‘I Can be the Person They Trust'

Kristy Gamboa knew she wanted to help people somehow.

It took a night sleeping in a makeshift cardboard box for her passion to come into sharp focus.

While working toward her Master’s Degree in Social Work at Cal State Fullerton, Gamboa and a team of fellow students planned and conducted an event called “Box City.” The students constructed and then spent the night in cardboard boxes in an effort to call attention to the plight of Orange County’s burgeoning homeless population. Funds raised through the event benefited Family Promise of Orange County, a nonprofit that serves homeless men, women and children.

“Social work really found me,” says Gamboa, who recently joined Hoag as one of three Community Care Navigators the hospital is recruiting to assist the county’s homeless community. “I wasn’t sure what I wanted to do, but I knew I wanted to help people who have experienced hardships.”

Gamboa was one of six children in a working-class family in El Monte. “Growing up, I didn’t have a lot of support, and I learned early how important it is to have a heart that wants to help other people,” she explains. “As a Hoag Community Care Navigator, I get to be there for people who are experiencing difficulties. I can be the person they can trust.”

After graduate school, Gamboa worked with the Veterans Administration in Los Angeles County, helping homeless veterans on Skid Row find housing. She realized quickly that, “at the end of the day every homeless person has a story to tell. More often than not they have experienced some type of trauma – whether it is due to alcohol, cancer, drugs, loss of work, or another event.

“Life happens and they don’t have the skills to navigate it. I admire the resilience of this population. They deserve to be treated like anyone else, with dignity and respect.”

Gamboa explains that the most rewarding part of what she does is when someone she is assisting tells her they are ready to get help. “You never know when that will be.
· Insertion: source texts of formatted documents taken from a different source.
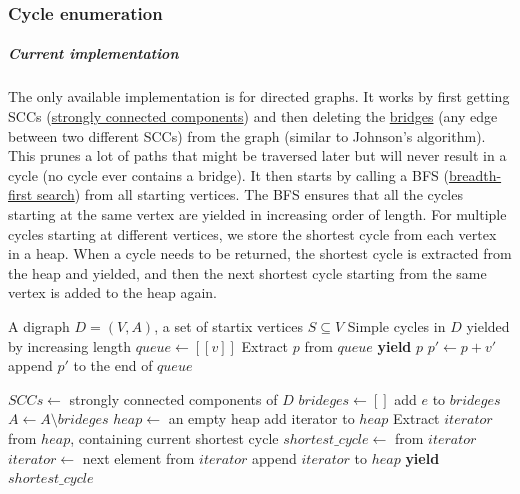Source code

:
\subsubsection{Cycle enumeration}
\subparagraph{Current implementation}
The only available implementation is for directed graphs. It works by first
getting SCCs
(\href{https://en.wikipedia.org/wiki/Strongly_connected_component}{strongly
    connected components}) and then deleting the
\href{https://en.wikipedia.org/wiki/Bridge_(graph_theory)}{bridges} (any edge
between two different SCCs) from the graph (similar to Johnson’s
algorithm\cite{johnson1975}). This prunes a lot of paths that might be
traversed later but will never result in a cycle (no cycle ever contains a
bridge). It then starts by calling a BFS
(\href{https://en.wikipedia.org/wiki/Breadth-first_search}{breadth-first
    search}) from all starting vertices. The BFS ensures that all the cycles
starting at the same vertex are yielded in increasing order of length. For
multiple cycles starting at different vertices, we store the shortest cycle
from each vertex in a heap. When a cycle needs to be returned, the shortest
cycle is extracted from the heap and yielded, and then the next shortest cycle
starting from the same vertex is added to the heap again.

\begin{algorithm}[H]
    \caption{$simple\ cycles\ in\ a\ directed\ graph$}
    \begin{algorithmic}[1]
        \Require A digraph $D = (V,A)$, a set of startix vertices $S \subseteq V$
        \Ensure Simple cycles in $D$ yielded by increasing length
        \State $queue \gets [[v]]$
        \State Extract $p$ from $queue$
        \State \textbf{yield} $p$
        \Else
        \State $p' \gets p + v'$
        \State append $p'$ to the end of $queue$
        \EndIf
        \EndFor
        \EndIf
        \EndWhile
        \EndFunction

        \State $SCCs \gets$ strongly connected components of $D$
        \State $brideges \gets []$
        \State add $e$ to $brideges$
        \EndIf
        \EndFor
        \EndFor
        \State $A \gets A \setminus brideges$
        \State $heap \gets$ an empty heap
        \State add iterator  to $heap$
        \EndFor
        \State Extract $iterator$ from $heap$, containing current shortest cycle
        \State $shortest\_cycle \gets$ from $iterator$
        \State $iterator \gets$ next element from $iterator$
        \State append $iterator$ to $heap$
        \EndIf
        \State \textbf{yield} $shortest\_cycle$
        \EndWhile
        \EndFunction
    \end{algorithmic}
\end{algorithm}

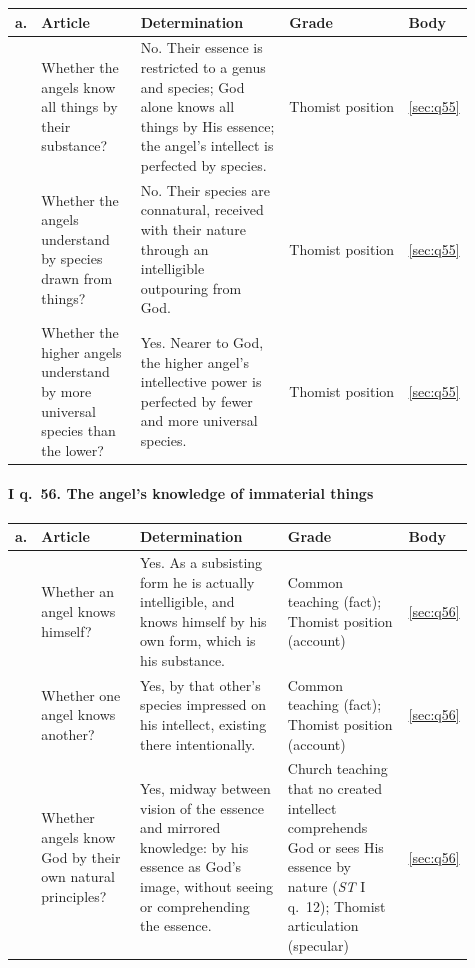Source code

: \begingroup\footnotesize
\begin{longtable}{>{\raggedright\arraybackslash}p{0.03\linewidth}>{\raggedright\arraybackslash}p{0.22\linewidth}>{\raggedright\arraybackslash}p{0.33\linewidth}>{\raggedright\arraybackslash}p{0.27\linewidth}>{\raggedright\arraybackslash}p{0.06\linewidth}}
\toprule
\textbf{a.} & \textbf{Article} & \textbf{Determination} & \textbf{Grade} & \textbf{Body}\\
\midrule
\endhead
1 & Whether the angels know all things by their substance? & No. Their essence is restricted to a genus and species; God alone knows all things by His essence; the angel's intellect is perfected by species. & Thomist position & \ref{sec:q55}\\
2 & Whether the angels understand by species drawn from things? & No. Their species are connatural, received with their nature through an intelligible outpouring from God. & Thomist position & \ref{sec:q55}\\
3 & Whether the higher angels understand by more universal species than the lower? & Yes. Nearer to God, the higher angel's intellective power is perfected by fewer and more universal species. & Thomist position & \ref{sec:q55}\\
\bottomrule
\end{longtable}
\endgroup

\paragraph{I q.~56. The angel's knowledge of immaterial things}

\begingroup\footnotesize
\begin{longtable}{>{\raggedright\arraybackslash}p{0.03\linewidth}>{\raggedright\arraybackslash}p{0.22\linewidth}>{\raggedright\arraybackslash}p{0.33\linewidth}>{\raggedright\arraybackslash}p{0.27\linewidth}>{\raggedright\arraybackslash}p{0.06\linewidth}}
\toprule
\textbf{a.} & \textbf{Article} & \textbf{Determination} & \textbf{Grade} & \textbf{Body}\\
\midrule
\endhead
1 & Whether an angel knows himself? & Yes. As a subsisting form he is actually intelligible, and knows himself by his own form, which is his substance. & Common teaching (fact); Thomist position (account) & \ref{sec:q56}\\
2 & Whether one angel knows another? & Yes, by that other's species impressed on his intellect, existing there intentionally. & Common teaching (fact); Thomist position (account) & \ref{sec:q56}\\
3 & Whether angels know God by their own natural principles? & Yes, midway between vision of the essence and mirrored knowledge: by his essence as God's image, without seeing or comprehending the essence. & Church teaching that no created intellect comprehends God or sees His essence by nature (\emph{ST} I q.~12); Thomist articulation (specular) & \ref{sec:q56}\\
\bottomrule
\end{longtable}
\endgroup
We can’t give up on these people or pass judgment because you never know when they will be ready for help,” she says.

“I love when I can help patients find housing and I know I’ve made an impact in their lives.”

Describing herself as “super passionate” about helping Orange County’s homeless community, Gamboa says Hoag’s Emergency Department simply doesn’t have the resources necessary to support the large volume of homeless individuals who make their way to the hospital.

She is confident she and the other Community Care Navigators can make a difference. “Hoag has such a huge heart for Orange County’s most vulnerable residents, and I’m excited to be joining them to help address this problem.”